** Activity **
Search the data for the string "documentclass" and copy each line where it turns up.

** Collected data **
+++++
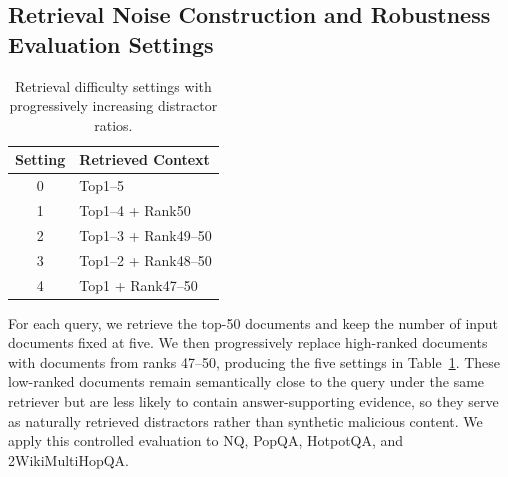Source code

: \documentclass[11pt]{article}
\begin{document}
\subsection{Retrieval Noise Construction and Robustness Evaluation Settings}
\begin{table}[b]
  \centering
  \caption{Retrieval difficulty settings with progressively increasing distractor ratios.}
  \label{tab:noise_setting}
  \setlength{\tabcolsep}{15pt}
  \renewcommand{\arraystretch}{1.1}
  \begin{tabular}{cl}
  \toprule
  \textbf{Setting} & \textbf{Retrieved Context} \\
  \midrule
  0 & Top1--5 \\
  1 & Top1--4 + Rank50 \\
  2 & Top1--3 + Rank49--50 \\
  3 & Top1--2 + Rank48--50 \\
  4 & Top1 + Rank47--50 \\
  \bottomrule
  \end{tabular}
\end{table}
\label{sec:noise_setting}
For each query, we retrieve the top-50 documents and keep the number of input documents fixed at five. We then progressively replace high-ranked documents with documents from ranks 47--50, producing the five settings in Table~\ref{tab:noise_setting}. These low-ranked documents remain semantically close to the query under the same retriever but are less likely to contain answer-supporting evidence, so they serve as naturally retrieved distractors rather than synthetic malicious content. We apply this controlled evaluation to NQ, PopQA, HotpotQA, and 2WikiMultiHopQA.
\end{document}
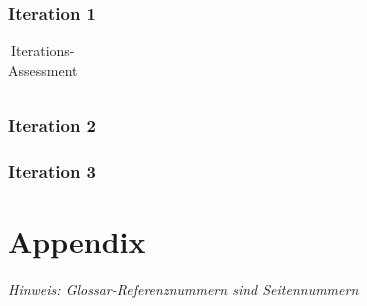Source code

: \documentclass[11pt,ngerman]{article}
\begin{document}
    \subsubsection{Iteration 1}
    \begin{table}[H]
        \caption{Iterations-Assessment}
        \begin{tabularx}{\textwidth}{X}
            \toprule
            
            \bottomrule
        \end{tabularx}
        \label{tab:Iterations-Assessment: Iteration 1}
    \end{table}

    \subsubsection{Iteration 2}

    \subsubsection{Iteration 3}

     \newpage

    \section{Appendix}
    \textit{Hinweis: Glossar-Referenznummern sind Seitennummern}
    \printglossary
\end{document}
+++++
** Answer space **
: \documentclass[11pt]{article}
: \documentclass[11pt,ngerman]{article}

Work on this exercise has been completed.